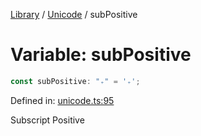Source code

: <!-- markdownlint-disable -->
<!-- cspell: disable -->
[Library](../index.md) / [Unicode](./index.md) / subPositive

# Variable: subPositive

```ts
const subPositive: "₊" = '₊';
```

Defined in: [unicode.ts:95](https://github.com/technobuddha/library/blob/main/src/unicode.ts#L95)

Subscript Positive

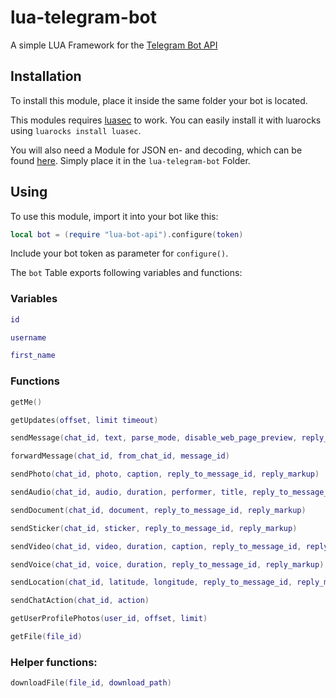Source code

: # lua-telegram-bot
A simple LUA Framework for the [Telegram Bot API](https://https://core.telegram.org/bots/api)


## Installation

To install this module, place it inside the same folder your bot is located.

This modules requires [luasec](https://github.com/brunoos/luasec) to work.
You can easily install it with luarocks using `luarocks install luasec`.


You will also need a Module for JSON en- and decoding, which can be found [here](http://regex.info/code/JSON.lua).
Simply place it in the `lua-telegram-bot` Folder.

## Using

To use this module, import it into your bot like this:
```lua
local bot = (require "lua-bot-api").configure(token)
```
Include your bot token as parameter for `configure()`.

The `bot` Table exports following variables and functions:

### Variables


```lua
id
```
```lua
username
```
```lua
first_name
```


### Functions


```lua
getMe()
```

```lua
getUpdates(offset, limit timeout)
```
```lua
sendMessage(chat_id, text, parse_mode, disable_web_page_preview, reply_to_message_id, reply_markup)
```
```lua
forwardMessage(chat_id, from_chat_id, message_id)
```
```lua
sendPhoto(chat_id, photo, caption, reply_to_message_id, reply_markup)
```
```lua
sendAudio(chat_id, audio, duration, performer, title, reply_to_message_id, reply_markup)
```
```lua
sendDocument(chat_id, document, reply_to_message_id, reply_markup)
```
```lua
sendSticker(chat_id, sticker, reply_to_message_id, reply_markup)
```
```lua
sendVideo(chat_id, video, duration, caption, reply_to_message_id, reply_markup)
```
```lua
sendVoice(chat_id, voice, duration, reply_to_message_id, reply_markup)
```
```lua
sendLocation(chat_id, latitude, longitude, reply_to_message_id, reply_markup)
```
```lua
sendChatAction(chat_id, action)
```
```lua
getUserProfilePhotos(user_id, offset, limit)
```
```lua
getFile(file_id)
```
### Helper functions:

```lua
downloadFile(file_id, download_path)
```
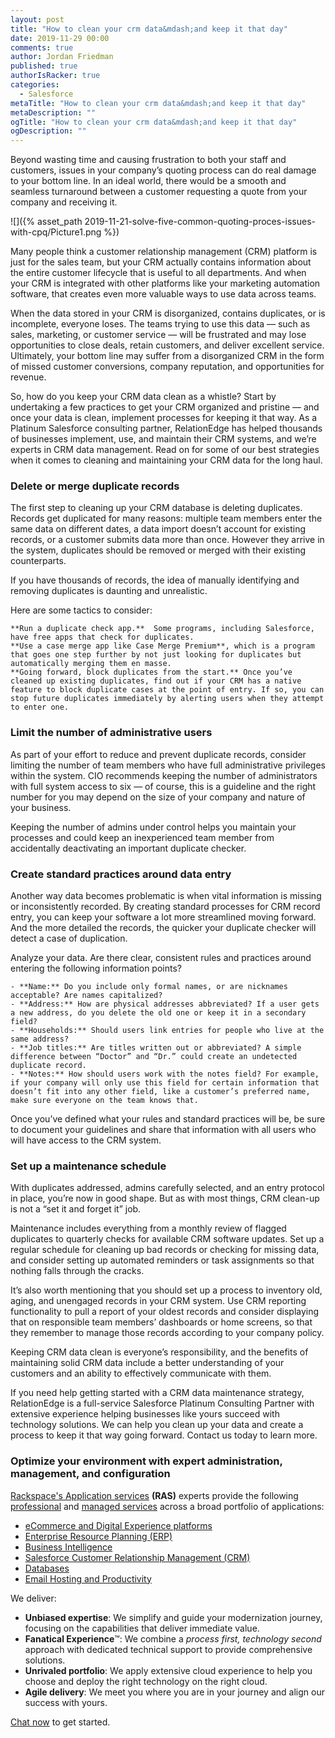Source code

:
 ```yaml
---
layout: post
title: "How to clean your crm data&mdash;and keep it that day"
date: 2019-11-29 00:00
comments: true
author: Jordan Friedman
published: true
authorIsRacker: true
categories:
  - Salesforce
metaTitle: "How to clean your crm data&mdash;and keep it that day"
metaDescription: ""
ogTitle: "How to clean your crm data&mdash;and keep it that day"
ogDescription: ""
---
```


Beyond wasting time and causing frustration to both your staff and customers,
issues in your company’s quoting process can do real damage to your bottom line.
In an ideal world, there would be a smooth and seamless turnaround between a
customer requesting a quote from your company and receiving it.

<!-- more -->

![]({% asset_path 2019-11-21-solve-five-common-quoting-proces-issues-with-cpq/Picture1.png %})


Many people think a customer relationship management (CRM) platform is just for the sales team, but your CRM actually contains information about the entire customer lifecycle that is useful to all departments. And when your CRM is integrated with other platforms like your marketing automation software, that creates even more valuable ways to use data across teams.

When the data stored in your CRM is disorganized, contains duplicates, or is incomplete, everyone loses. The teams trying to use this data — such as sales, marketing, or customer service — will be frustrated and may lose opportunities to close deals, retain customers, and deliver excellent service. Ultimately, your bottom line may suffer from a disorganized CRM in the form of missed customer conversions, company reputation, and opportunities for revenue.

So, how do you keep your CRM data clean as a whistle? Start by undertaking a few practices to get your CRM organized and pristine — and once your data is clean, implement processes for keeping it that way. As a Platinum Salesforce consulting partner, RelationEdge has helped thousands of businesses implement, use, and maintain their CRM systems, and we’re experts in CRM data management. Read on for some of our best strategies when it comes to cleaning and maintaining your CRM data for the long haul.

### Delete or merge duplicate records

The first step to cleaning up your CRM database is deleting duplicates. Records get duplicated for many reasons: multiple team members enter the same data on different dates, a data import doesn’t account for existing records, or a customer submits data more than once. However they arrive in the system, duplicates should be removed or merged with their existing counterparts.

If you have thousands of records, the idea of manually identifying and removing duplicates is daunting and unrealistic. 

Here are some tactics to consider:

    **Run a duplicate check app.**  Some programs, including Salesforce, have free apps that check for duplicates. 
    **Use a case merge app like Case Merge Premium**, which is a program that goes one step further by not just looking for duplicates but automatically merging them en masse. 
    **Going forward, block duplicates from the start.** Once you’ve cleaned up existing duplicates, find out if your CRM has a native feature to block duplicate cases at the point of entry. If so, you can stop future duplicates immediately by alerting users when they attempt to enter one. 

### Limit the number of administrative users

As part of your effort to reduce and prevent duplicate records, consider limiting the number of team members who have full administrative privileges within the system. CIO recommends keeping the number of administrators with full system access to six — of course, this is a guideline and the right number for you may depend on the size of your company and nature of your business.

Keeping the number of admins under control helps you maintain your processes and could keep an inexperienced team member from accidentally deactivating an important duplicate checker. 

### Create standard practices around data entry

Another way data becomes problematic is when vital information is missing or inconsistently recorded. By creating standard processes for CRM record entry, you can keep your software a lot more streamlined moving forward. And the more detailed the records, the quicker your duplicate checker will detect a case of duplication. 

Analyze your data. Are there clear, consistent rules and practices around entering the following information points?

    - **Name:** Do you include only formal names, or are nicknames acceptable? Are names capitalized?
    - **Address:** How are physical addresses abbreviated? If a user gets a new address, do you delete the old one or keep it in a secondary field?
    - **Households:** Should users link entries for people who live at the same address?
    - **Job titles:** Are titles written out or abbreviated? A simple difference between “Doctor” and “Dr.” could create an undetected duplicate record.
    - **Notes:** How should users work with the notes field? For example, if your company will only use this field for certain information that doesn’t fit into any other field, like a customer’s preferred name, make sure everyone on the team knows that.

Once you’ve defined what your rules and standard practices will be, be sure to document your guidelines and share that information with all users who will have access to the CRM system.

### Set up a maintenance schedule

With duplicates addressed, admins carefully selected, and an entry protocol in place, you’re now in good shape. But as with most things, CRM clean-up is not a “set it and forget it” job. 

Maintenance includes everything from a monthly review of flagged duplicates to quarterly checks for available CRM software updates. Set up a regular schedule for cleaning up bad records or checking for missing data, and consider setting up automated reminders or task assignments so that nothing falls through the cracks. 

It’s also worth mentioning that you should set up a process to inventory old, aging, and unengaged records in your CRM system. Use CRM reporting functionality to pull a report of your oldest records and consider displaying that on responsible team members’ dashboards or home screens, so that they remember to manage those records according to your company policy.

Keeping CRM data clean is everyone’s responsibility, and the benefits of maintaining solid CRM data include a better understanding of your customers and an ability to effectively communicate with them. 

If you need help getting started with a CRM data maintenance strategy, RelationEdge is a full-service Salesforce Platinum Consulting Partner with extensive experience helping businesses like yours succeed with technology solutions. We can help you clean up your data and create a process to keep it that way going forward. Contact us today to learn more. 


### Optimize your environment with expert administration, management, and configuration

[Rackspace's Application services](https://www.rackspace.com/application-management/managed-services)
**(RAS)** experts provide the following [professional](https://www.rackspace.com/application-management/professional-services)
and
[managed services](https://www.rackspace.com/application-management/managed-services) across
a broad portfolio of applications:

- [eCommerce and Digital Experience platforms](https://www.rackspace.com/ecommerce-digital-experience)
- [Enterprise Resource Planning (ERP)](https://www.rackspace.com/erp)
- [Business Intelligence](https://www.rackspace.com/business-intelligence)
- [Salesforce Customer Relationship Management (CRM)](https://www.rackspace.com/salesforce-managed-services)
- [Databases](https://www.rackspace.com/dba-services)
- [Email Hosting and Productivity](https://www.rackspace.com/email-hosting)

We deliver:

- **Unbiased expertise**: We simplify and guide your modernization journey,
focusing on the capabilities that deliver immediate value.
- **Fanatical Experience**&trade;: We combine a *process first, technology second*
approach with dedicated technical support to provide comprehensive solutions.
- **Unrivaled portfolio**: We apply extensive cloud experience to help you
choose and deploy the right technology on the right cloud.
- **Agile delivery**: We meet you where you are in your journey and align
our success with yours.

[Chat now](https://www.rackspace.com/#chat) to get started.


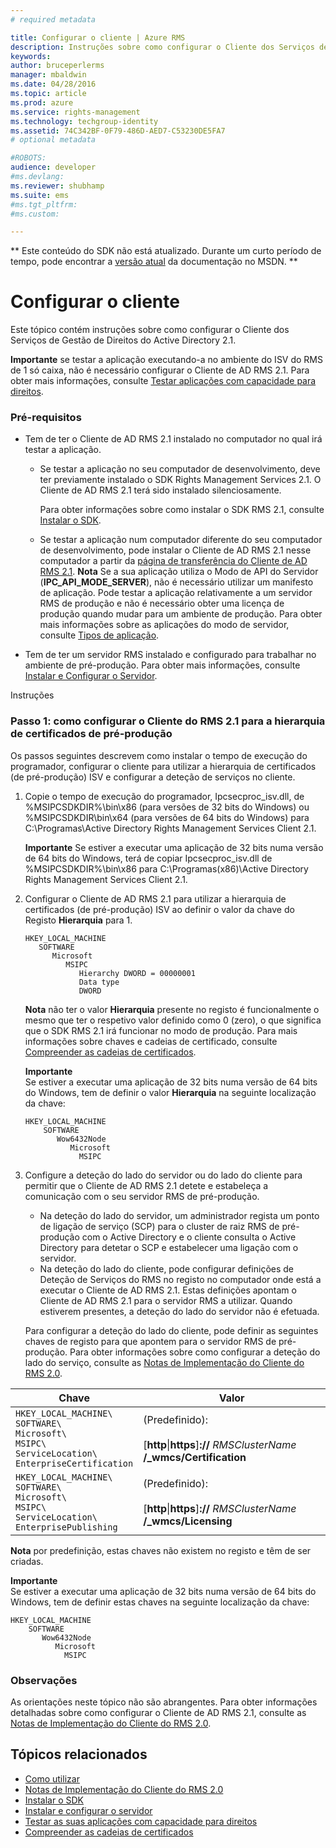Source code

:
 ```yaml
---
# required metadata

title: Configurar o cliente | Azure RMS
description: Instruções sobre como configurar o Cliente dos Serviços de Gestão de Direitos do Active Directory 2.1.
keywords:
author: bruceperlerms
manager: mbaldwin
ms.date: 04/28/2016
ms.topic: article
ms.prod: azure
ms.service: rights-management
ms.technology: techgroup-identity
ms.assetid: 74C342BF-0F79-486D-AED7-C53230DE5FA7
# optional metadata

#ROBOTS:
audience: developer
#ms.devlang:
ms.reviewer: shubhamp
ms.suite: ems
#ms.tgt_pltfrm:
#ms.custom:

---
```

** Este conteúdo do SDK não está atualizado. Durante um curto período de tempo, pode encontrar a [versão atual](https://msdn.microsoft.com/library/windows/desktop/hh535290(v=vs.85).aspx) da documentação no MSDN. **
# Configurar o cliente

Este tópico contém instruções sobre como configurar o Cliente dos Serviços de Gestão de Direitos do Active Directory 2.1.

**Importante** se testar a aplicação executando-a no ambiente do ISV do RMS de 1 só caixa, não é necessário configurar o Cliente de AD RMS 2.1. Para obter mais informações, consulte [Testar aplicações com capacidade para direitos](running-your-first-application.md).

 

### Pré-requisitos

-   Tem de ter o Cliente de AD RMS 2.1 instalado no computador no qual irá testar a aplicação.

    -   Se testar a aplicação no seu computador de desenvolvimento, deve ter previamente instalado o SDK Rights Management Services 2.1. O Cliente de AD RMS 2.1 terá sido instalado silenciosamente.

        Para obter informações sobre como instalar o SDK RMS 2.1, consulte [Instalar o SDK](create-your-first-rights-aware-application.md).

    -   Se testar a aplicação num computador diferente do seu computador de desenvolvimento, pode instalar o Cliente de AD RMS 2.1 nesse computador a partir da [página de transferência do Cliente de AD RMS 2.1](http://www.microsoft.com/en-us/download/details.aspx?id=38396).
        **Nota** Se a sua aplicação utiliza o Modo de API do Servidor (**IPC\_API\_MODE\_SERVER**), não é necessário utilizar um manifesto de aplicação. Pode testar a aplicação relativamente a um servidor RMS de produção e não é necessário obter uma licença de produção quando mudar para um ambiente de produção. Para obter mais informações sobre as aplicações do modo de servidor, consulte [Tipos de aplicação](application-types.md).

         

-   Tem de ter um servidor RMS instalado e configurado para trabalhar no ambiente de pré-produção. Para obter mais informações, consulte [Instalar e Configurar o Servidor](how-to-install-and-configure-an-rms-server.md).

Instruções

### Passo 1: como configurar o Cliente do RMS 2.1 para a hierarquia de certificados de pré-produção

Os passos seguintes descrevem como instalar o tempo de execução do programador, configurar o cliente para utilizar a hierarquia de certificados (de pré-produção) ISV e configurar a deteção de serviços no cliente.

1.  Copie o tempo de execução do programador, Ipcsecproc\_isv.dll, de %MSIPCSDKDIR%\\bin\\x86 (para versões de 32 bits do Windows) ou %MSIPCSDKDIR\\bin\\x64 (para versões de 64 bits do Windows) para C:\\Programas\\Active Directory Rights Management Services Client 2.1.

    **Importante** Se estiver a executar uma aplicação de 32 bits numa versão de 64 bits do Windows, terá de copiar Ipcsecproc\_isv.dll de %MSIPCSDKDIR%\\bin\\x86 para C:\\Programas(x86)\\Active Directory Rights Management Services Client 2.1.

     

2.  Configurar o Cliente de AD RMS 2.1 para utilizar a hierarquia de certificados (de pré-produção) ISV ao definir o valor da chave do Registo **Hierarquia** para 1.

    ```
    HKEY_LOCAL_MACHINE
       SOFTWARE
          Microsoft
             MSIPC
                Hierarchy DWORD = 00000001
                Data type
                DWORD
    ```

    **Nota** não ter o valor **Hierarquia** presente no registo é funcionalmente o mesmo que ter o respetivo valor definido como 0 (zero), o que significa que o SDK RMS 2.1 irá funcionar no modo de produção. Para mais informações sobre chaves e cadeias de certificado, consulte [Compreender as cadeias de certificados](understanding-certificate-chains.md).

    **Importante**  
    Se estiver a executar uma aplicação de 32 bits numa versão de 64 bits do Windows, tem de definir o valor **Hierarquia** na seguinte localização da chave:

    ```
    HKEY_LOCAL_MACHINE
        SOFTWARE
           Wow6432Node
              Microsoft
                MSIPC
    ```
     

3.  Configure a deteção do lado do servidor ou do lado do cliente para permitir que o Cliente de AD RMS 2.1 detete e estabeleça a comunicação com o seu servidor RMS de pré-produção.

    -   Na deteção do lado do servidor, um administrador regista um ponto de ligação de serviço (SCP) para o cluster de raiz RMS de pré-produção com o Active Directory e o cliente consulta o Active Directory para detetar o SCP e estabelecer uma ligação com o servidor.
    -   Na deteção do lado do cliente, pode configurar definições de Deteção de Serviços do RMS no registo no computador onde está a executar o Cliente de AD RMS 2.1. Estas definições apontam o Cliente de AD RMS 2.1 para o servidor RMS a utilizar. Quando estiverem presentes, a deteção do lado do servidor não é efetuada.

    Para configurar a deteção do lado do cliente, pode definir as seguintes chaves de registo para que apontem para o servidor RMS de pré-produção. Para obter informações sobre como configurar a deteção do lado do serviço, consulte as [Notas de Implementação do Cliente do RMS 2.0](https://TechNet.Microsoft.Com/en-us/library/jj159267(WS.10).aspx).

|Chave|Valor|
|---|-----|
|`HKEY_LOCAL_MACHINE\`<br>`SOFTWARE\`<br>`Microsoft\`<br>`MSIPC\`<br>`ServiceLocation\`<br>`EnterpriseCertification`|(Predefinido):<br><br> [**http**&#124;**https**]**://** *RMSClusterName* **/_wmcs/Certification**|
|`HKEY_LOCAL_MACHINE\`<br>`SOFTWARE\`<br>`Microsoft\`<br>`MSIPC\`<br>`ServiceLocation\`<br>`EnterprisePublishing`|(Predefinido):<br><br> [**http**&#124;**https**]**://** *RMSClusterName* **/_wmcs/Licensing**|


**Nota** por predefinição, estas chaves não existem no registo e têm de ser criadas.
     
**Importante**  
    Se estiver a executar uma aplicação de 32 bits numa versão de 64 bits do Windows, tem de definir estas chaves na seguinte localização da chave:


    HKEY_LOCAL_MACHINE
        SOFTWARE
           Wow6432Node
              Microsoft
                MSIPC
    

### Observações

As orientações neste tópico não são abrangentes. Para obter informações detalhadas sobre como configurar o Cliente de AD RMS 2.1, consulte as [Notas de Implementação do Cliente do RMS 2.0](https://TechNet.Microsoft.Com/en-us/library/jj159267(WS.10).aspx).

## Tópicos relacionados


* [Como utilizar](how-to-use-msipc.md)
* [Notas de Implementação do Cliente do RMS 2.0](https://TechNet.Microsoft.Com/en-us/library/jj159267(WS.10).aspx)
* [Instalar o SDK](create-your-first-rights-aware-application.md)
* [Instalar e configurar o servidor](how-to-install-and-configure-an-rms-server.md)
* [Testar as suas aplicações com capacidade para direitos](running-your-first-application.md)
* [Compreender as cadeias de certificados](understanding-certificate-chains.md)
 

 


<!--HONumber=Jun16_HO1-->


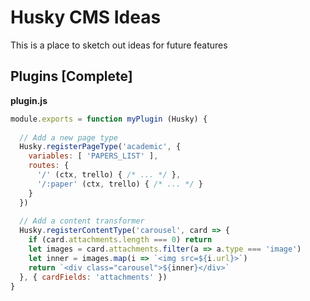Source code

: # Husky CMS Ideas

This is a place to sketch out ideas for future features

## Plugins [Complete]

**plugin.js**

```js
module.exports = function myPlugin (Husky) {
  
  // Add a new page type
  Husky.registerPageType('academic', {
    variables: [ 'PAPERS_LIST' ],
    routes: {
      '/' (ctx, trello) { /* ... */ },
      '/:paper' (ctx, trello) { /* ... */ }
    }
  })
  
  // Add a content transformer
  Husky.registerContentType('carousel', card => {
    if (card.attachments.length === 0) return
    let images = card.attachments.filter(a => a.type === 'image')
    let inner = images.map(i => `<img src=${i.url}>`)
    return `<div class="carousel">${inner}</div>`
  }, { cardFields: 'attachments' })
}
```
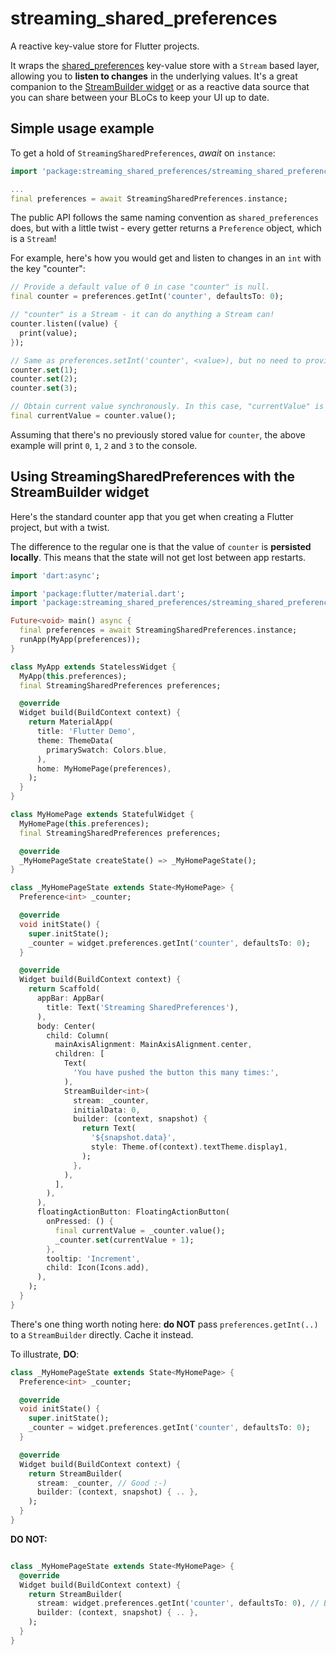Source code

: # streaming_shared_preferences

A reactive key-value store for Flutter projects.

It wraps the [shared_preferences](https://pub.dartlang.org/packages/shared_preferences) key-value store with a `Stream` based layer, allowing you to **listen to changes** in the underlying values. It's a great companion to the [StreamBuilder widget]() or as a reactive data source that you can share between your BLoCs to keep your UI up to date.

## Simple usage example

To get a hold of `StreamingSharedPreferences`, _await_ on `instance`:

```dart
import 'package:streaming_shared_preferences/streaming_shared_preferences.dart';

...
final preferences = await StreamingSharedPreferences.instance;
```

The public API follows the same naming convention as `shared_preferences` does, but with a little
twist - every getter returns a `Preference` object, which is a `Stream`!

For example, here's how you would get and listen to changes in an `int` with the key "counter":

```dart
// Provide a default value of 0 in case "counter" is null.
final counter = preferences.getInt('counter', defaultsTo: 0);

// "counter" is a Stream - it can do anything a Stream can!
counter.listen((value) {
  print(value);
});

// Same as preferences.setInt('counter', <value>), but no need to provide a key here.
counter.set(1);
counter.set(2);
counter.set(3);

// Obtain current value synchronously. In this case, "currentValue" is now 3.
final currentValue = counter.value();
```

Assuming that there's no previously stored value for `counter`, the above example will print `0`,
`1`, `2` and `3` to the console.

## Using StreamingSharedPreferences with the StreamBuilder widget

Here's the standard counter app that you get when creating a Flutter project, but with a twist.

The difference to the regular one is that the value of `counter` is **persisted locally**.
This means that the state will not get lost between app restarts.

```dart
import 'dart:async';

import 'package:flutter/material.dart';
import 'package:streaming_shared_preferences/streaming_shared_preferences.dart';

Future<void> main() async {
  final preferences = await StreamingSharedPreferences.instance;
  runApp(MyApp(preferences));
}

class MyApp extends StatelessWidget {
  MyApp(this.preferences);
  final StreamingSharedPreferences preferences;

  @override
  Widget build(BuildContext context) {
    return MaterialApp(
      title: 'Flutter Demo',
      theme: ThemeData(
        primarySwatch: Colors.blue,
      ),
      home: MyHomePage(preferences),
    );
  }
}

class MyHomePage extends StatefulWidget {
  MyHomePage(this.preferences);
  final StreamingSharedPreferences preferences;

  @override
  _MyHomePageState createState() => _MyHomePageState();
}

class _MyHomePageState extends State<MyHomePage> {
  Preference<int> _counter;

  @override
  void initState() {
    super.initState();
    _counter = widget.preferences.getInt('counter', defaultsTo: 0);
  }

  @override
  Widget build(BuildContext context) {
    return Scaffold(
      appBar: AppBar(
        title: Text('Streaming SharedPreferences'),
      ),
      body: Center(
        child: Column(
          mainAxisAlignment: MainAxisAlignment.center,
          children: [
            Text(
              'You have pushed the button this many times:',
            ),
            StreamBuilder<int>(
              stream: _counter,
              initialData: 0,
              builder: (context, snapshot) {
                return Text(
                  '${snapshot.data}',
                  style: Theme.of(context).textTheme.display1,
                );
              },
            ),
          ],
        ),
      ),
      floatingActionButton: FloatingActionButton(
        onPressed: () {
          final currentValue = _counter.value();
          _counter.set(currentValue + 1);
        },
        tooltip: 'Increment',
        child: Icon(Icons.add),
      ),
    );
  }
}
```

There's one thing worth noting here: **do NOT** pass `preferences.getInt(..)` to a `StreamBuilder`
directly. Cache it instead.

To illustrate, **DO**:

```dart
class _MyHomePageState extends State<MyHomePage> {
  Preference<int> _counter;

  @override
  void initState() {
    super.initState();
    _counter = widget.preferences.getInt('counter', defaultsTo: 0);
  }

  @override
  Widget build(BuildContext context) {
    return StreamBuilder(
      stream: _counter, // Good :-)
      builder: (context, snapshot) { .. },
    );
  }
}
```

**DO NOT:**

```dart

class _MyHomePageState extends State<MyHomePage> {
  @override
  Widget build(BuildContext context) {
    return StreamBuilder(
      stream: widget.preferences.getInt('counter', defaultsTo: 0), // BAD! >:-(
      builder: (context, snapshot) { .. },
    );
  }
}
```
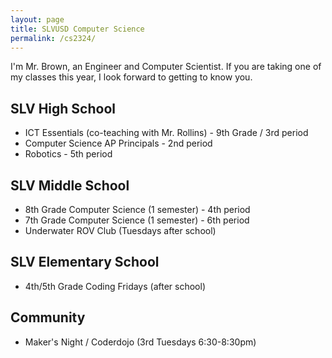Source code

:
 ```yaml
---
layout: page
title: SLVUSD Computer Science
permalink: /cs2324/
---
```


I'm Mr. Brown, an Engineer and Computer Scientist. If you are taking one of my classes this year, I look forward to getting to know you.

## SLV High School

* ICT Essentials (co-teaching with Mr. Rollins) - 9th Grade / 3rd period
* Computer Science AP Principals - 2nd period
* Robotics - 5th period

## SLV Middle School

* 8th Grade Computer Science (1 semester) - 4th period
* 7th Grade Computer Science (1 semester) - 6th period
* Underwater ROV Club (Tuesdays after school)

## SLV Elementary School

* 4th/5th Grade Coding Fridays (after school)

## Community

* Maker's Night / Coderdojo (3rd Tuesdays 6:30-8:30pm)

# # # # #

The problem
Collect every line above that contains the word "mdash".

Output below
title: "How to clean your crm data&mdash;and keep it that day"
metaTitle: "How to clean your crm data&mdash;and keep it that day"
ogTitle: "How to clean your crm data&mdash;and keep it that day"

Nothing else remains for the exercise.